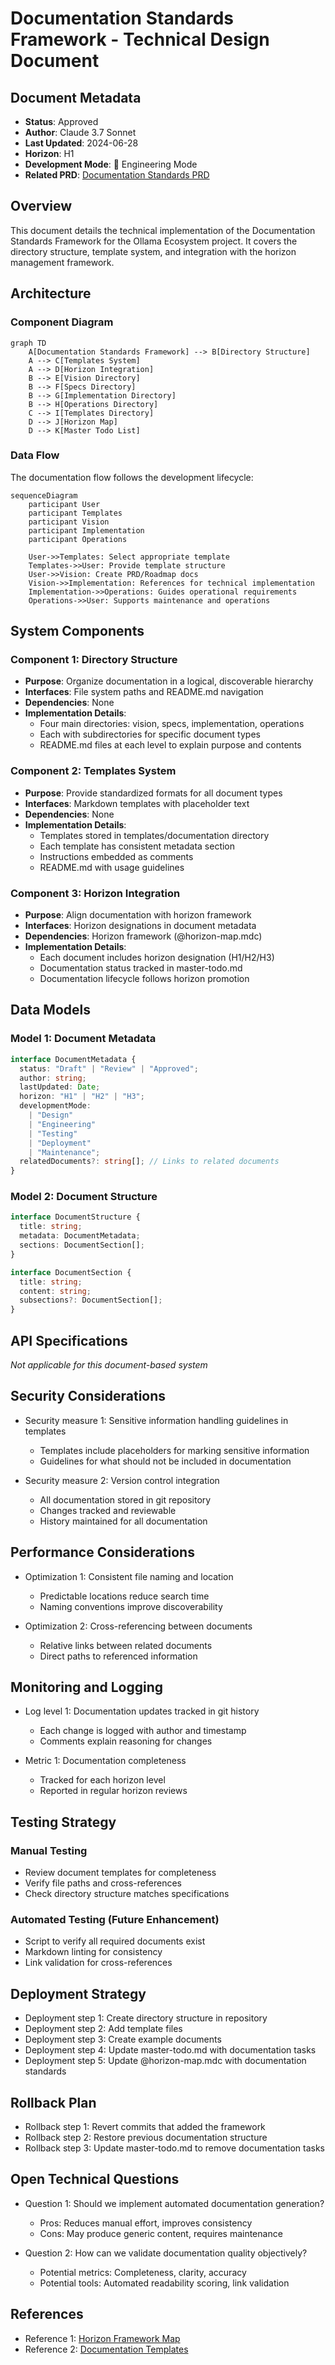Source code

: # Documentation Standards Framework - Technical Design Document

## Document Metadata

- **Status**: Approved
- **Author**: Claude 3.7 Sonnet
- **Last Updated**: 2024-06-28
- **Horizon**: H1
- **Development Mode**: 🔧 Engineering Mode
- **Related PRD**: [Documentation Standards PRD](../../vision/prd/documentation-standards-prd.md)

## Overview

This document details the technical implementation of the Documentation Standards Framework for the Ollama Ecosystem project. It covers the directory structure, template system, and integration with the horizon management framework.

## Architecture

### Component Diagram

```mermaid
graph TD
    A[Documentation Standards Framework] --> B[Directory Structure]
    A --> C[Templates System]
    A --> D[Horizon Integration]
    B --> E[Vision Directory]
    B --> F[Specs Directory]
    B --> G[Implementation Directory]
    B --> H[Operations Directory]
    C --> I[Templates Directory]
    D --> J[Horizon Map]
    D --> K[Master Todo List]
```

### Data Flow

The documentation flow follows the development lifecycle:

```mermaid
sequenceDiagram
    participant User
    participant Templates
    participant Vision
    participant Implementation
    participant Operations

    User->>Templates: Select appropriate template
    Templates->>User: Provide template structure
    User->>Vision: Create PRD/Roadmap docs
    Vision->>Implementation: References for technical implementation
    Implementation->>Operations: Guides operational requirements
    Operations->>User: Supports maintenance and operations
```

## System Components

### Component 1: Directory Structure

- **Purpose**: Organize documentation in a logical, discoverable hierarchy
- **Interfaces**: File system paths and README.md navigation
- **Dependencies**: None
- **Implementation Details**:
  - Four main directories: vision, specs, implementation, operations
  - Each with subdirectories for specific document types
  - README.md files at each level to explain purpose and contents

### Component 2: Templates System

- **Purpose**: Provide standardized formats for all document types
- **Interfaces**: Markdown templates with placeholder text
- **Dependencies**: None
- **Implementation Details**:
  - Templates stored in templates/documentation directory
  - Each template has consistent metadata section
  - Instructions embedded as comments
  - README.md with usage guidelines

### Component 3: Horizon Integration

- **Purpose**: Align documentation with horizon framework
- **Interfaces**: Horizon designations in document metadata
- **Dependencies**: Horizon framework (@horizon-map.mdc)
- **Implementation Details**:
  - Each document includes horizon designation (H1/H2/H3)
  - Documentation status tracked in master-todo.md
  - Documentation lifecycle follows horizon promotion

## Data Models

### Model 1: Document Metadata

```typescript
interface DocumentMetadata {
  status: "Draft" | "Review" | "Approved";
  author: string;
  lastUpdated: Date;
  horizon: "H1" | "H2" | "H3";
  developmentMode:
    | "Design"
    | "Engineering"
    | "Testing"
    | "Deployment"
    | "Maintenance";
  relatedDocuments?: string[]; // Links to related documents
}
```

### Model 2: Document Structure

```typescript
interface DocumentStructure {
  title: string;
  metadata: DocumentMetadata;
  sections: DocumentSection[];
}

interface DocumentSection {
  title: string;
  content: string;
  subsections?: DocumentSection[];
}
```

## API Specifications

_Not applicable for this document-based system_

## Security Considerations

- Security measure 1: Sensitive information handling guidelines in templates

  - Templates include placeholders for marking sensitive information
  - Guidelines for what should not be included in documentation

- Security measure 2: Version control integration
  - All documentation stored in git repository
  - Changes tracked and reviewable
  - History maintained for all documentation

## Performance Considerations

- Optimization 1: Consistent file naming and location

  - Predictable locations reduce search time
  - Naming conventions improve discoverability

- Optimization 2: Cross-referencing between documents
  - Relative links between related documents
  - Direct paths to referenced information

## Monitoring and Logging

- Log level 1: Documentation updates tracked in git history

  - Each change is logged with author and timestamp
  - Comments explain reasoning for changes

- Metric 1: Documentation completeness
  - Tracked for each horizon level
  - Reported in regular horizon reviews

## Testing Strategy

### Manual Testing

- Review document templates for completeness
- Verify file paths and cross-references
- Check directory structure matches specifications

### Automated Testing (Future Enhancement)

- Script to verify all required documents exist
- Markdown linting for consistency
- Link validation for cross-references

## Deployment Strategy

- Deployment step 1: Create directory structure in repository
- Deployment step 2: Add template files
- Deployment step 3: Create example documents
- Deployment step 4: Update master-todo.md with documentation tasks
- Deployment step 5: Update @horizon-map.mdc with documentation standards

## Rollback Plan

- Rollback step 1: Revert commits that added the framework
- Rollback step 2: Restore previous documentation structure
- Rollback step 3: Update master-todo.md to remove documentation tasks

## Open Technical Questions

- Question 1: Should we implement automated documentation generation?

  - Pros: Reduces manual effort, improves consistency
  - Cons: May produce generic content, requires maintenance

- Question 2: How can we validate documentation quality objectively?
  - Potential metrics: Completeness, clarity, accuracy
  - Potential tools: Automated readability scoring, link validation

## References

- Reference 1: [Horizon Framework Map](../../@horizon-map.mdc)
- Reference 2: [Documentation Templates](../../templates/documentation/)
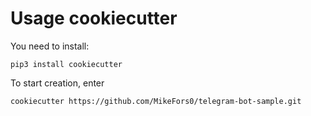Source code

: # Usage cookiecutter

You need to install:

```
pip3 install cookiecutter
```

To start creation, enter

```
cookiecutter https://github.com/MikeFors0/telegram-bot-sample.git
```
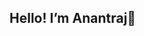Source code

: ## Hello! I’m Anantraj👋

<!--
## Programming Languages

```
Computational          : Python 
Remote Sensing & GIS   : Google Earth Engine | ArcGIS | QGIS
```
---
## Repository summary

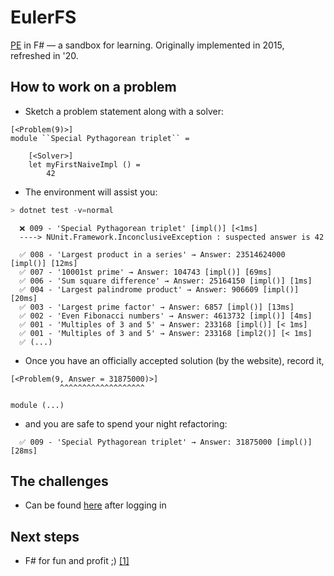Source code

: # EulerFS

[PE](https://projecteuler.net) in F# — a sandbox for learning. Originally implemented in 2015, refreshed in '20.

## How to work on a problem

- Sketch a problem statement along with a solver:

```f#
[<Problem(9)>]
module ``Special Pythagorean triplet`` =

    [<Solver>]
    let myFirstNaiveImpl () =
        42
```

- The environment will assist you:

```powershell
> dotnet test -v=normal
```

```f#
  ❌ 009 - 'Special Pythagorean triplet' [impl()] [<1ms]
  ----> NUnit.Framework.InconclusiveException : suspected answer is 42

  ✅ 008 - 'Largest product in a series' → Answer: 23514624000 [impl()] [12ms]
  ✅ 007 - '10001st prime' → Answer: 104743 [impl()] [69ms]
  ✅ 006 - 'Sum square difference' → Answer: 25164150 [impl()] [1ms]
  ✅ 004 - 'Largest palindrome product' → Answer: 906609 [impl()] [20ms]
  ✅ 003 - 'Largest prime factor' → Answer: 6857 [impl()] [13ms]
  ✅ 002 - 'Even Fibonacci numbers' → Answer: 4613732 [impl()] [4ms]
  ✅ 001 - 'Multiples of 3 and 5' → Answer: 233168 [impl()] [< 1ms]
  ✅ 001 - 'Multiples of 3 and 5' → Answer: 233168 [impl2()] [< 1ms]
  ✅ (...)
```

- Once you have an officially accepted solution (by the website), record it,

```f#
[<Problem(9, Answer = 31875000)>]
           ^^^^^^^^^^^^^^^^^^^

module (...)
```

- and you are safe to spend your night refactoring:

```
  ✅ 009 - 'Special Pythagorean triplet' → Answer: 31875000 [impl()] [28ms]
```

## The challenges

- Can be found [here](https://projecteuler.net/archives) after logging in

## Next steps

- F# for fun and profit ;) [[1]](https://fsharpforfunandprofit.com)
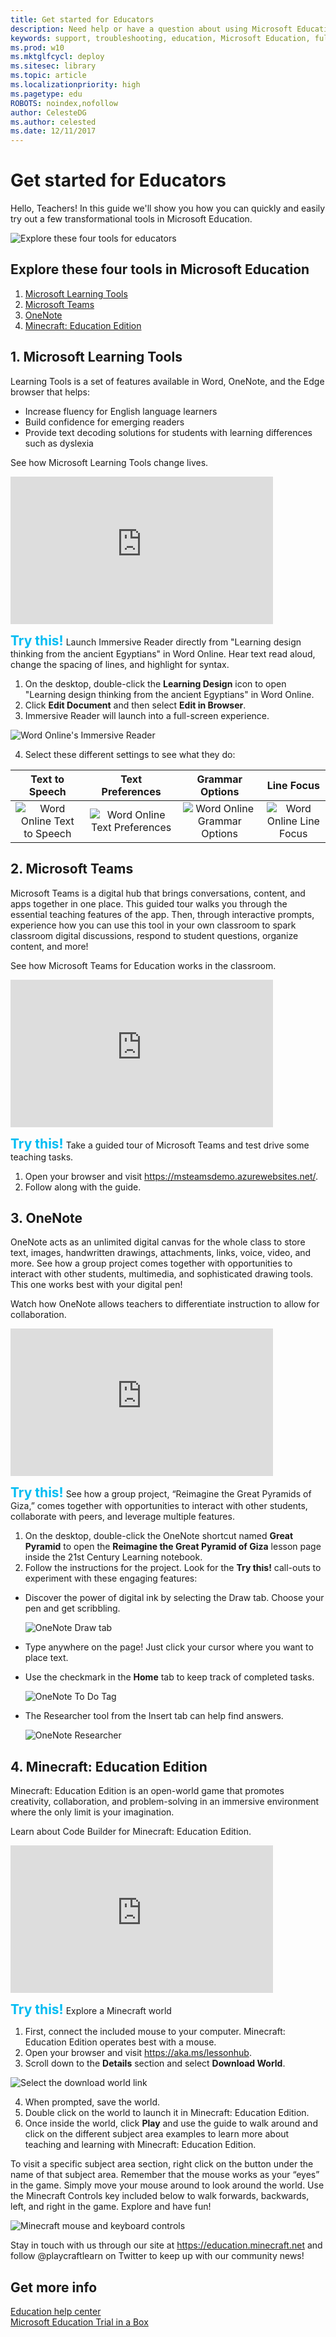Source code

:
 ```yaml
---
title: Get started for Educators
description: Need help or have a question about using Microsoft Education? Start here. 
keywords: support, troubleshooting, education, Microsoft Education, full cloud IT solution, school, deploy, setup, manage, Windows 10, Intune for Education, Office 365 for Education, Microsoft Store for Education, Set up School PCs
ms.prod: w10
ms.mktglfcycl: deploy
ms.sitesec: library
ms.topic: article
ms.localizationpriority: high
ms.pagetype: edu
ROBOTS: noindex,nofollow
author: CelesteDG
ms.author: celested
ms.date: 12/11/2017
---
```


# Get started for Educators
Hello, Teachers! In this guide we'll show you how you can quickly and easily try out a few transformational tools in Microsoft Education.

![Explore these four tools for educators](images/msedu_tib_teachersteps_nologo.png)

## Explore these four tools in Microsoft Education

1. [Microsoft Learning Tools](#1-microsoft-learning-tools)
2. [Microsoft Teams](#2-microsoft-teams)
3. [OneNote](#3-onenote)
4. [Minecraft: Education Edition](#4-minecraft-education-edition)

## 1. Microsoft Learning Tools
Learning Tools is a set of features available in Word, OneNote, and the Edge browser that helps:
* Increase fluency for English language learners
* Build confidence for emerging readers
* Provide text decoding solutions for students with learning differences such as dyslexia 

See how Microsoft Learning Tools change lives.
</br>
<iframe width="420" height="236" src="https://www.youtube-nocookie.com/embed/nt3hz2vVf8c?rel=0" frameborder="0" allowfullscreen></iframe>

<span style="color:#00BCF2; font-size: 1.5em">**Try this!**</span> Launch Immersive Reader directly from "Learning design thinking from the ancient Egyptians" in Word Online. Hear text read aloud, change the spacing of lines, and highlight for syntax.

1. On the desktop, double-click the **Learning Design** icon to open "Learning design thinking from the ancient Egyptians" in Word Online.  
2. Click **Edit Document** and then select **Edit in Browser**.
3. Immersive Reader will launch into a full-screen experience.

  ![Word Online's Immersive Reader](images/word_online_immersive_reader.png)

4. Select these different settings to see what they do:

  | Text to Speech | Text Preferences | Grammar Options | Line Focus |
  | :------------: | :--------------: | :-------------: | :--------: |
  | ![Word Online Text to Speech](images/wordonline_tts.png) | ![Word Online Text Preferences](images/wordonline_text_preferences.png) | ![Word Online Grammar Options](images/wordonline_grammar_options.png) | ![Word Online Line Focus](images/wordonline_line_focus.png) |

## 2. Microsoft Teams
Microsoft Teams is a digital hub that brings conversations, content, and apps together in one place. This guided tour walks you through the essential teaching features of the app. Then, through interactive prompts, experience how you can use this tool in your own classroom to spark classroom digital discussions, respond to student questions, organize content, and more!  

See how Microsoft Teams for Education works in the classroom.
</br>
<iframe width="420" height="236" src="https://www.youtube-nocookie.com/embed/N7uiMs4dPcg?rel=0" frameborder="0" allowfullscreen></iframe>

<span style="color:#00BCF2; font-size: 1.5em">**Try this!**</span> Take a guided tour of Microsoft Teams and test drive some teaching tasks. 

1. Open your browser and visit <a href="https://msteamsdemo.azurewebsites.net/" target="_blank">https://msteamsdemo.azurewebsites.net/</a>.
2. Follow along with the guide.

## 3. OneNote
OneNote acts as an unlimited digital canvas for the whole class to store text, images, handwritten drawings, attachments, links, voice, video, and more. See how a group project comes together with opportunities to interact with other students, multimedia, and sophisticated drawing tools. This one works best with your digital pen! 

Watch how OneNote allows teachers to differentiate instruction to allow for collaboration.
</br>
<iframe width="420" height="236" src="https://www.youtube-nocookie.com/embed/hMmRud4B54o?rel=0" frameborder="0" allowfullscreen></iframe>

<span style="color:#00BCF2; font-size: 1.5em">**Try this!**</span> See how a group project, “Reimagine the Great Pyramids of Giza,” comes together with opportunities to interact with other students, collaborate with peers, and leverage multiple features.  

1. On the desktop, double-click the OneNote shortcut named **Great Pyramid** to open the **Reimagine the Great Pyramid of Giza** lesson page inside the 21st Century Learning notebook. 
2. Follow the instructions for the project.  Look for the **Try this!** call-outs to experiment with these engaging features: 
  - Discover the power of digital ink by selecting the Draw tab. Choose your pen and get scribbling.

    ![OneNote Draw tab](images/onenote_draw.png)

  - Type anywhere on the page! Just click your cursor where you want to place text. 
  - Use the checkmark in the **Home** tab to keep track of completed tasks. 

    ![OneNote To Do Tag](images/onenote_checkmark.png)

  - The Researcher tool from the Insert tab can help find answers. 

    ![OneNote Researcher](images/onenote_researcher.png)

## 4. Minecraft: Education Edition
Minecraft: Education Edition is an open-world game that promotes creativity, collaboration, and problem-solving in an immersive environment where the only limit is your imagination.   

Learn about Code Builder for Minecraft: Education Edition.
</br>
<iframe width="420" height="236" src="https://www.youtube-nocookie.com/embed/3rKuSlgqePo?rel=0" frameborder="0" allowfullscreen></iframe>

<span style="color:#00BCF2; font-size: 1.5em">**Try this!**</span> Explore a Minecraft world

1. First, connect the included mouse to your computer. Minecraft: Education Edition operates best with a mouse.
2. Open your browser and visit <a href="https://aka.ms/lessonhub" target="_blank">https://aka.ms/lessonhub</a>.
3. Scroll down to the **Details** section and select **Download World**.

  ![Select the download world link](images/mcee_downloadworld.png)

4. When prompted, save the world.
5. Double click on the world to launch it in Minecraft: Education Edition.
6. Once inside the world, click **Play** and use the guide to walk around and click on the different subject area examples to learn more about teaching and learning with Minecraft: Education Edition. 

  To visit a specific subject area section, right click on the button under the name of that subject area. Remember that the mouse works as your “eyes” in the game. Simply move your mouse around to look around the world. Use the Minecraft Controls key included below to walk forwards, backwards, left, and right in the game. Explore and have fun!

  ![Minecraft mouse and keyboard controls](images/mcee_keyboard_mouse_controls.png)

Stay in touch with us through our site at <a href="https://education.minecraft.net" target="_blank">https://education.minecraft.net</a> and follow @playcraftlearn on Twitter to keep up with our community news!

## Get more info
[Education help center](https://support.office.com/en-us/education)</br>
[Microsoft Education Trial in a Box](index.md)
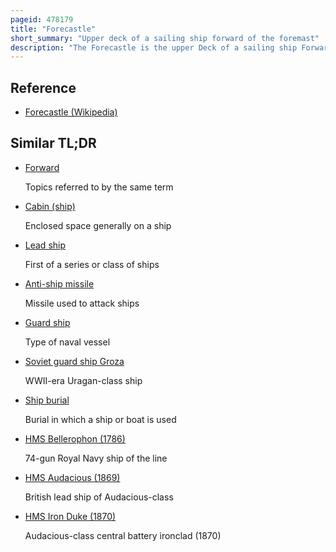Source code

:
 ```yaml
---
pageid: 478179
title: "Forecastle"
short_summary: "Upper deck of a sailing ship forward of the foremast"
description: "The Forecastle is the upper Deck of a sailing ship Forward of the Foremast or historically the forward Part of a Ship with the Sailors' Living Quarters. Related to the latter Meaning is the Phrase 'before the Mast' which denotes Anything related to ordinary Sailors, as opposed to a Ship's Officers."
---
```


## Reference

- [Forecastle (Wikipedia)](https://en.wikipedia.org/?curid=478179)

## Similar TL;DR

- [Forward](/tldr/en/forward)

  Topics referred to by the same term

- [Cabin (ship)](/tldr/en/cabin-ship)

  Enclosed space generally on a ship

- [Lead ship](/tldr/en/lead-ship)

  First of a series or class of ships

- [Anti-ship missile](/tldr/en/anti-ship-missile)

  Missile used to attack ships

- [Guard ship](/tldr/en/guard-ship)

  Type of naval vessel

- [Soviet guard ship Groza](/tldr/en/soviet-guard-ship-groza)

  WWII-era Uragan-class ship

- [Ship burial](/tldr/en/ship-burial)

  Burial in which a ship or boat is used

- [HMS Bellerophon (1786)](/tldr/en/hms-bellerophon-1786)

  74-gun Royal Navy ship of the line

- [HMS Audacious (1869)](/tldr/en/hms-audacious-1869)

  British lead ship of Audacious-class

- [HMS Iron Duke (1870)](/tldr/en/hms-iron-duke-1870)

  Audacious-class central battery ironclad (1870)
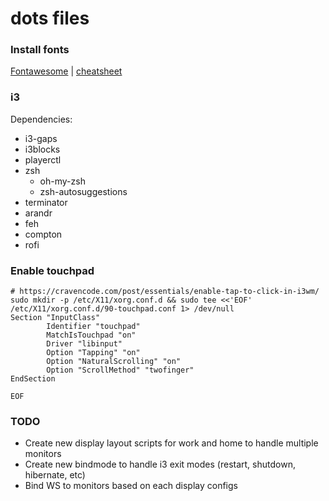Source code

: # dots files

### Install fonts

[Fontawesome](http://fontawesome.io/) | [cheatsheet](http://fontawesome.io/cheatsheet/)

### i3

Dependencies:

- i3-gaps
- i3blocks
- playerctl
- zsh
  - oh-my-zsh
  - zsh-autosuggestions
- terminator
- arandr
- feh
- compton
- rofi

### Enable touchpad

```
# https://cravencode.com/post/essentials/enable-tap-to-click-in-i3wm/
sudo mkdir -p /etc/X11/xorg.conf.d && sudo tee <<'EOF' /etc/X11/xorg.conf.d/90-touchpad.conf 1> /dev/null
Section "InputClass"
        Identifier "touchpad"
        MatchIsTouchpad "on"
        Driver "libinput"
        Option "Tapping" "on"
        Option "NaturalScrolling" "on"
        Option "ScrollMethod" "twofinger"
EndSection

EOF
```

### TODO

- Create new display layout scripts for work and home to handle multiple monitors
- Create new bindmode to handle i3 exit modes (restart, shutdown, hibernate, etc)
- Bind WS to monitors based on each display configs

■ ■ ■ ■ ■ ■ ■

> **PROMPT**
Once the line with "## Performance Considerations" is found in the records above, print exactly that line and every line after it through the line with "- Question 1: Should".

> **SOLUTION TO THE PROBLEM**
## Performance Considerations

- Optimization 1: Consistent file naming and location

  - Predictable locations reduce search time
  - Naming conventions improve discoverability

- Optimization 2: Cross-referencing between documents
  - Relative links between related documents
  - Direct paths to referenced information

## Monitoring and Logging

- Log level 1: Documentation updates tracked in git history

  - Each change is logged with author and timestamp
  - Comments explain reasoning for changes

- Metric 1: Documentation completeness
  - Tracked for each horizon level
  - Reported in regular horizon reviews

## Testing Strategy

### Manual Testing

- Review document templates for completeness
- Verify file paths and cross-references
- Check directory structure matches specifications

### Automated Testing (Future Enhancement)

- Script to verify all required documents exist
- Markdown linting for consistency
- Link validation for cross-references

## Deployment Strategy

- Deployment step 1: Create directory structure in repository
- Deployment step 2: Add template files
- Deployment step 3: Create example documents
- Deployment step 4: Update master-todo.md with documentation tasks
- Deployment step 5: Update @horizon-map.mdc with documentation standards

## Rollback Plan

- Rollback step 1: Revert commits that added the framework
- Rollback step 2: Restore previous documentation structure
- Rollback step 3: Update master-todo.md to remove documentation tasks

## Open Technical Questions

- Question 1: Should we implement automated documentation generation?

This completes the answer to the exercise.